[Action item]
Those lines of the data that hold the word "model" are to be copied out.

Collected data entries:
++++
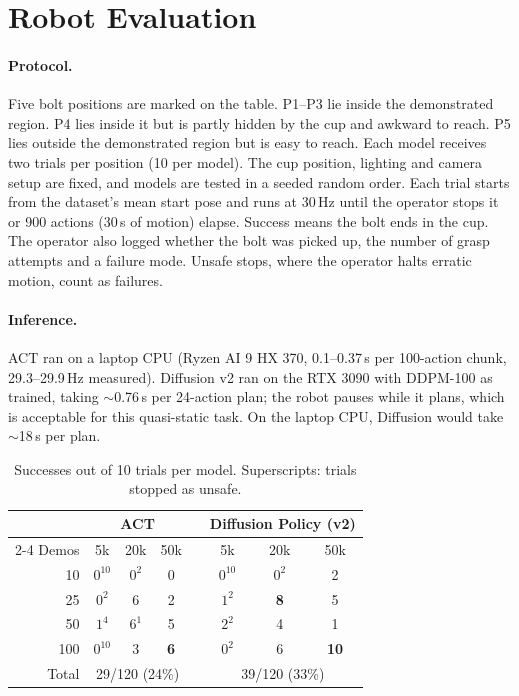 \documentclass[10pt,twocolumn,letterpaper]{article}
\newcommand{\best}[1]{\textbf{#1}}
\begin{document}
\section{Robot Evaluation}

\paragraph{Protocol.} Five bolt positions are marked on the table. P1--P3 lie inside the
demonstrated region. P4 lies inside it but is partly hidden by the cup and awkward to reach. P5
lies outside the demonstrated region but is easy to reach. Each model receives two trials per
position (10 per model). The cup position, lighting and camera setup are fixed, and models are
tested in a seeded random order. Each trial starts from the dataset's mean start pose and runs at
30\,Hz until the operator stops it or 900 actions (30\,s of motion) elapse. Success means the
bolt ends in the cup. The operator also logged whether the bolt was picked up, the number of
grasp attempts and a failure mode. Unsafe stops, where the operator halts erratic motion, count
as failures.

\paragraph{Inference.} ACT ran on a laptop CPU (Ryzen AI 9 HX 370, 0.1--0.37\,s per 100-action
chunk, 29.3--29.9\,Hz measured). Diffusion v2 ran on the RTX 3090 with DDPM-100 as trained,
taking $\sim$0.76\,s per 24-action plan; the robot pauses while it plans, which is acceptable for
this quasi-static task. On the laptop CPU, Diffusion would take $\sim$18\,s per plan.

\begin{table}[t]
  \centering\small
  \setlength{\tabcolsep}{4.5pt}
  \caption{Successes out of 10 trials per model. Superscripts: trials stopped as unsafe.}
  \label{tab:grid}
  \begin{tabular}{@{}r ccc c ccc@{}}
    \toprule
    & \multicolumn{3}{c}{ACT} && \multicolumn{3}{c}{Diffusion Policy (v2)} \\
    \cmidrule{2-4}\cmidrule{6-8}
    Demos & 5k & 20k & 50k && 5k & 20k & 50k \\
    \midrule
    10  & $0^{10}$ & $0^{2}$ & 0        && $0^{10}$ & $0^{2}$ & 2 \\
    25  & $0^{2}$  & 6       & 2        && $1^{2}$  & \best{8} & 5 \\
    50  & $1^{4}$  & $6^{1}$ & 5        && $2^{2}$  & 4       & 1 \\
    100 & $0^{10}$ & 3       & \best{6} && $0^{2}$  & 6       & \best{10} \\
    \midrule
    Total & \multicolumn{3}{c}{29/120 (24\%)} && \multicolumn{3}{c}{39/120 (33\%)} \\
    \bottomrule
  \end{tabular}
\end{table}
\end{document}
++++
[Response to the task]
lies outside the demonstrated region but is easy to reach. Each model receives two trials per
position (10 per model). The cup position, lighting and camera setup are fixed, and models are
  \caption{Successes out of 10 trials per model. Superscripts: trials stopped as unsafe.}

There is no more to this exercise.